Quote from: celedhring on June 07, 2024, 04:18:47 PMWatched the first two eps. It's decently entertaining, I enjoy the wuxia combat and I'm a sucker for mysteries. The Jedi are a bit dumb (trusting Jacinto's character when he's obviously lying to them) but the plot is at their level (he then surprisingly doesn't betray them)  :P





The I know you are hot on the trail of the wrongdoer but you really need to cut off the chase so we can think about what to do, is right up there with we can't save the mother of the most powerful force user we have ever encountered because we did not come here to set slaves free.

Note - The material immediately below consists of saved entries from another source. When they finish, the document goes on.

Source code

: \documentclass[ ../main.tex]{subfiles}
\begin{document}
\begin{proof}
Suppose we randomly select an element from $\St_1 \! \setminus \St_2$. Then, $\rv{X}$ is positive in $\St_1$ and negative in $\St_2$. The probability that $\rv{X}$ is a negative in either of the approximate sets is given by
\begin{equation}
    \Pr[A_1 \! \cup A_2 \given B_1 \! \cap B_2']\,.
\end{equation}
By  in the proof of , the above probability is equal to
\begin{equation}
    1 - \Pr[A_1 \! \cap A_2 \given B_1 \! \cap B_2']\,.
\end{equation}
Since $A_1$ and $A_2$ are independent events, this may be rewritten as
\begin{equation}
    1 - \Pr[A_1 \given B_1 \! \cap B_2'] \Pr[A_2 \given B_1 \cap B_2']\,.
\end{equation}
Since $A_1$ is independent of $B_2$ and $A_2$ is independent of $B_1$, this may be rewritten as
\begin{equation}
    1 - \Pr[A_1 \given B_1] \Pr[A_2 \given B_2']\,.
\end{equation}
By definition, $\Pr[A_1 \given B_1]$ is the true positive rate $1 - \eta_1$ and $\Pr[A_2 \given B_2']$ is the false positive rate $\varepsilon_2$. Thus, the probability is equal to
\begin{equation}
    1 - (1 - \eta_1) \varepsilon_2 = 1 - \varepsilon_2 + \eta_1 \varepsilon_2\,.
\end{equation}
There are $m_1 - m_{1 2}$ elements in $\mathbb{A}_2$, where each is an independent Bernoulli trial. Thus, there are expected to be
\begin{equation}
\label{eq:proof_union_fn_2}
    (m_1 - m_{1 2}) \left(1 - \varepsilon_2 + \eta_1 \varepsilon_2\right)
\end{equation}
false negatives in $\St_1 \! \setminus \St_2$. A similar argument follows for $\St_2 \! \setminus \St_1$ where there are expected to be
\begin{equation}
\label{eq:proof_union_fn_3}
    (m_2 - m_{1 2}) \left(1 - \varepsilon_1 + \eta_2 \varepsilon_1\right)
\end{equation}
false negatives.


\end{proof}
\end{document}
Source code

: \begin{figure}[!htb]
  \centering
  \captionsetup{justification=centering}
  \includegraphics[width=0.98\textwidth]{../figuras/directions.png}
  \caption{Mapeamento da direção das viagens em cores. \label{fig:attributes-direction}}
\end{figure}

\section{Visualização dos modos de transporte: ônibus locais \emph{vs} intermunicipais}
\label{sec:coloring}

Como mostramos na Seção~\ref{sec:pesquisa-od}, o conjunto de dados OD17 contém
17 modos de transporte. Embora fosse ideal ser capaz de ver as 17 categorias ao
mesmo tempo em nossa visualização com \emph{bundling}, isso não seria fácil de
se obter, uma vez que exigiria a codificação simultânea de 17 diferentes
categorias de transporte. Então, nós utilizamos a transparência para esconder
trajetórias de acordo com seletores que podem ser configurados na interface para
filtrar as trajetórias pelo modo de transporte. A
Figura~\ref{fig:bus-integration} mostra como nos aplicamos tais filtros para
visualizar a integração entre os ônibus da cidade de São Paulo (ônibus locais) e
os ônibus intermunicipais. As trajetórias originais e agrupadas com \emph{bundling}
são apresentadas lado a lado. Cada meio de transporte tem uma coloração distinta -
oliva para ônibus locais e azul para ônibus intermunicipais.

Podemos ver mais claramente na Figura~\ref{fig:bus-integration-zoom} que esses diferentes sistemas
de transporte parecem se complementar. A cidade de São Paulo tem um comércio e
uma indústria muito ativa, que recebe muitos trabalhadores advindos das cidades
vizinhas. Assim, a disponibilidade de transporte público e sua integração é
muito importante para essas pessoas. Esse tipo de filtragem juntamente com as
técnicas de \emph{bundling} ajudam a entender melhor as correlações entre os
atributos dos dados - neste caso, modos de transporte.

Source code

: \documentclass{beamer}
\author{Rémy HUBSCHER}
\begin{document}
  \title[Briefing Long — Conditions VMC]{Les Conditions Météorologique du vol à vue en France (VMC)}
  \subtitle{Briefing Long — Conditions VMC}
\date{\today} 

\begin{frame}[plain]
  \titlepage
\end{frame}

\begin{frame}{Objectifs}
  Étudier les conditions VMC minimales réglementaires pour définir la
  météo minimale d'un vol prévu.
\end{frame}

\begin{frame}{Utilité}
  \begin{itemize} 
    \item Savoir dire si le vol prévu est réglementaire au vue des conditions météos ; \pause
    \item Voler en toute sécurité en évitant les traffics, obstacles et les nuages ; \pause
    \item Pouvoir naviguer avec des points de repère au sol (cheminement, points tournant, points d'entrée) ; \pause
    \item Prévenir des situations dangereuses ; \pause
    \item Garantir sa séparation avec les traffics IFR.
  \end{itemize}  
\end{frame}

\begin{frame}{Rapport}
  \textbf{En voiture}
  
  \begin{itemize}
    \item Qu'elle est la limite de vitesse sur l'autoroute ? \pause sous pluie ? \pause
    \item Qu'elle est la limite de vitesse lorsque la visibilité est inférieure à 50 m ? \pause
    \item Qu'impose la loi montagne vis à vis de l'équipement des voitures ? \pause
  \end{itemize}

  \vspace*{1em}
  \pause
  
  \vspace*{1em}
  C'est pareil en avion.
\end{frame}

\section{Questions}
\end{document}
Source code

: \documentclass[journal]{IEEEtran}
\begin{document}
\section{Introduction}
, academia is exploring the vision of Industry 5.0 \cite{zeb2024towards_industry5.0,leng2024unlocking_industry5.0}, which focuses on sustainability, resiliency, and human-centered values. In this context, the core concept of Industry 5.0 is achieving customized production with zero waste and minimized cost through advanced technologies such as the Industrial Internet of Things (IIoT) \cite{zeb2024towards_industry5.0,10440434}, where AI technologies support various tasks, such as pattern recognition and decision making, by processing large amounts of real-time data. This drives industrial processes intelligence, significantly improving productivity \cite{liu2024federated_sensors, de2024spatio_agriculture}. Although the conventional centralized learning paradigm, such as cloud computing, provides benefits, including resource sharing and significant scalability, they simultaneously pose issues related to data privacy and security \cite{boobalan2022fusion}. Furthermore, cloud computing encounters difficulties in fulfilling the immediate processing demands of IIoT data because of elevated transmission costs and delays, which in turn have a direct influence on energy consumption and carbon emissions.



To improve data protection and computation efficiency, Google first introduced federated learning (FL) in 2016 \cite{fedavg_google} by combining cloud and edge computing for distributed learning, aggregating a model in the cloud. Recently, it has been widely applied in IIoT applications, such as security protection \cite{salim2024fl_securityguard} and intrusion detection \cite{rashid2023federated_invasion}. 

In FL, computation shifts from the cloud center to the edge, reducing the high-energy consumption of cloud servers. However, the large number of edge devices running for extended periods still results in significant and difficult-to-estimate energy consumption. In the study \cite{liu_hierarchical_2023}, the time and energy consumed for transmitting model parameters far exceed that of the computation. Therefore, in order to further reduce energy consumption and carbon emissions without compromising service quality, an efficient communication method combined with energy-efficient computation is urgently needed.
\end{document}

Both are silly excuses for allowing things to get predictably worse.

HVC

#2266
Quote from: HVC on June 05, 2024, 07:50:30 AMIt's ugh... not horrible so far. That's something at least.

Ok, it's moved to horrible. The acting is bad (and not just the kids). Script is just cringy. "What did you do?! What did YOU do!?" They also don't seem to know how fire works. Fire in space that can be put out with an extinguisher, and now stone on fire.
Being lazy is bad; unless you still get what you want, then it's called "patience".
Hubris must be punished. Severely.

Syt

Despite the not great execution, I'm still curious about the story. What's the deal with the Witches? What really happened that night? We've seen one perspective now - I read before that Rashomon was an inspiration for the show, so I assume we will see the events retold through different views to puzzle the truth together. The showrunner is apparently a fan of the old EU and esp. KOTOR2 (which the "find the Jedi who wronged you" seems reminiscent of).
I am, somehow, less interested in the weight and convolutions of Einstein's brain than in the near certainty that people of equal talent have lived and died in cotton fields and sweatshops.
—Stephen Jay Gould

Proud owner of 42 Zoupa Points.

crazy canuck

Quote from: Syt on June 12, 2024, 09:46:03 AMDespite the not great execution, I'm still curious about the story. What's the deal with the Witches? What really happened that night? We've seen one perspective now - I read before that Rashomon was an inspiration for the show, so I assume we will see the events retold through different views to puzzle the truth together. The showrunner is apparently a fan of the old EU and esp. KOTOR2 (which the "find the Jedi who wronged you" seems reminiscent of).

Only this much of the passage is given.